(Document images with source code)

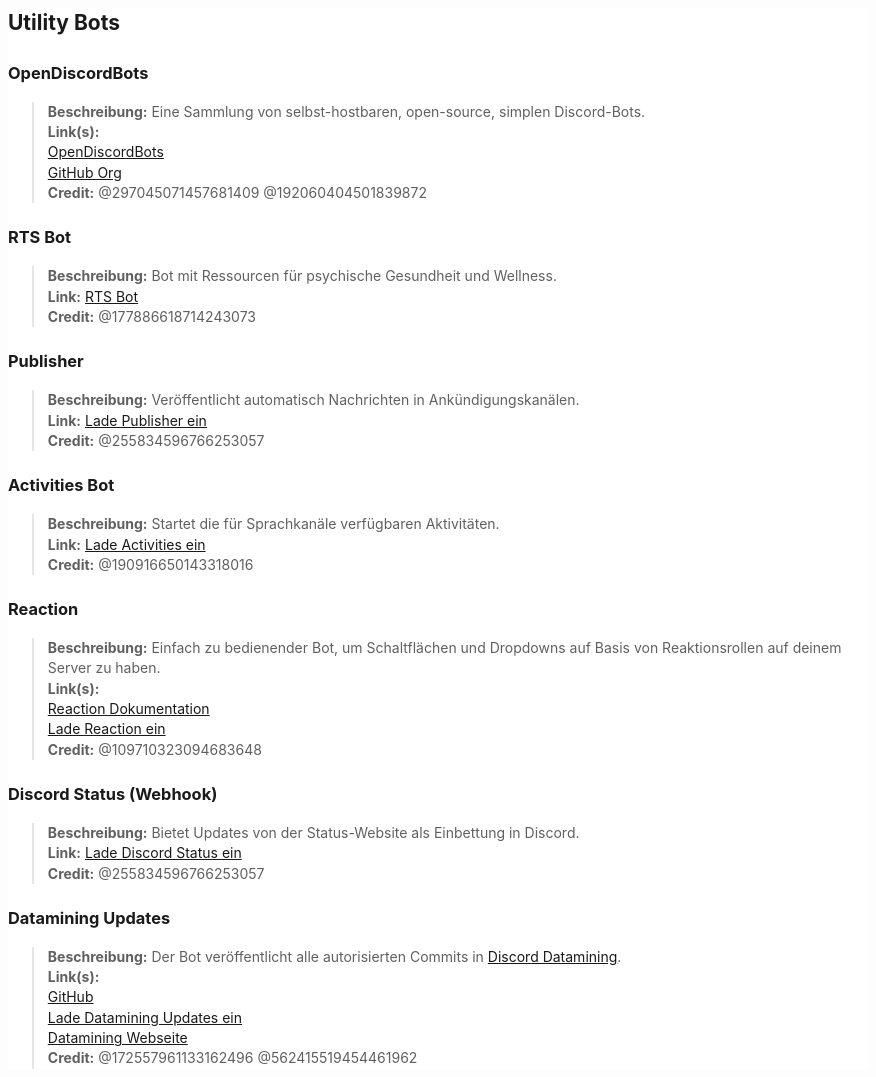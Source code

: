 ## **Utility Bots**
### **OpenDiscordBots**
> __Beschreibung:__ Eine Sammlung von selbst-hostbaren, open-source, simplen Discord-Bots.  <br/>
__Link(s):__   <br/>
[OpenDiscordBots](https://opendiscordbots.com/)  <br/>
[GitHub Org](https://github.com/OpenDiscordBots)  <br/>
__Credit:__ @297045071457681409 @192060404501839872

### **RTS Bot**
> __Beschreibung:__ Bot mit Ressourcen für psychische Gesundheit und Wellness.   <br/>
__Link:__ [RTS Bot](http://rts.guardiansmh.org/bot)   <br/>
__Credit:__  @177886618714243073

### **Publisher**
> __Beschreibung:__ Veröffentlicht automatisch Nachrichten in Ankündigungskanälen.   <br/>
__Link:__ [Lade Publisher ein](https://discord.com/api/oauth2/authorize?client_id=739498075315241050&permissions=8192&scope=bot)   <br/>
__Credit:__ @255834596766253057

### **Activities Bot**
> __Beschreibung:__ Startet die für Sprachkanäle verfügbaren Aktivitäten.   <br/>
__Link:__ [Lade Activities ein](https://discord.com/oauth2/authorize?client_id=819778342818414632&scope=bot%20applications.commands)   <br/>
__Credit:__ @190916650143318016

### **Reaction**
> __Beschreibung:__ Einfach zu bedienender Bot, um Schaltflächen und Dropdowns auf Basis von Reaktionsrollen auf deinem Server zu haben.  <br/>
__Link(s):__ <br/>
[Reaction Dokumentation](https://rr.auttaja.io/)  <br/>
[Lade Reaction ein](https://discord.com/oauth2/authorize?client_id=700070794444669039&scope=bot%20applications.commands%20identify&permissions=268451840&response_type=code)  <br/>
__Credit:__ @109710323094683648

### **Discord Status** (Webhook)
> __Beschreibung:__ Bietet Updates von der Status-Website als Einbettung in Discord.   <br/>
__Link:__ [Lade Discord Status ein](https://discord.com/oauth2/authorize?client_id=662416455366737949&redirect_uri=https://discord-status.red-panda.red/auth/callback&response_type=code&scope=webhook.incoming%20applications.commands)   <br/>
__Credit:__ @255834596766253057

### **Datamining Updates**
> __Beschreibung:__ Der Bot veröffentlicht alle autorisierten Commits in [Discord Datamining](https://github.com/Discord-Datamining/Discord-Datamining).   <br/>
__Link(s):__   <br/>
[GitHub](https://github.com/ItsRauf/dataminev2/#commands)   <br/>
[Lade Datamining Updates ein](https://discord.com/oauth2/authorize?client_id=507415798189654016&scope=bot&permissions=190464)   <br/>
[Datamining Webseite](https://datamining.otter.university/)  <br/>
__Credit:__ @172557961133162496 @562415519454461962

Your objective —
Repeat exactly the lines above from the one with "### **Activities Bot**" up to and including the one with "### **Datamining Updates**". No other line belongs in the reply.

Output for this task —
### **Activities Bot**
> __Beschreibung:__ Startet die für Sprachkanäle verfügbaren Aktivitäten.   <br/>
__Link:__ [Lade Activities ein](https://discord.com/oauth2/authorize?client_id=819778342818414632&scope=bot%20applications.commands)   <br/>
__Credit:__ @190916650143318016

### **Reaction**
> __Beschreibung:__ Einfach zu bedienender Bot, um Schaltflächen und Dropdowns auf Basis von Reaktionsrollen auf deinem Server zu haben.  <br/>
__Link(s):__ <br/>
[Reaction Dokumentation](https://rr.auttaja.io/)  <br/>
[Lade Reaction ein](https://discord.com/oauth2/authorize?client_id=700070794444669039&scope=bot%20applications.commands%20identify&permissions=268451840&response_type=code)  <br/>
__Credit:__ @109710323094683648

### **Discord Status** (Webhook)
> __Beschreibung:__ Bietet Updates von der Status-Website als Einbettung in Discord.   <br/>
__Link:__ [Lade Discord Status ein](https://discord.com/oauth2/authorize?client_id=662416455366737949&redirect_uri=https://discord-status.red-panda.red/auth/callback&response_type=code&scope=webhook.incoming%20applications.commands)   <br/>
__Credit:__ @255834596766253057

### **Datamining Updates**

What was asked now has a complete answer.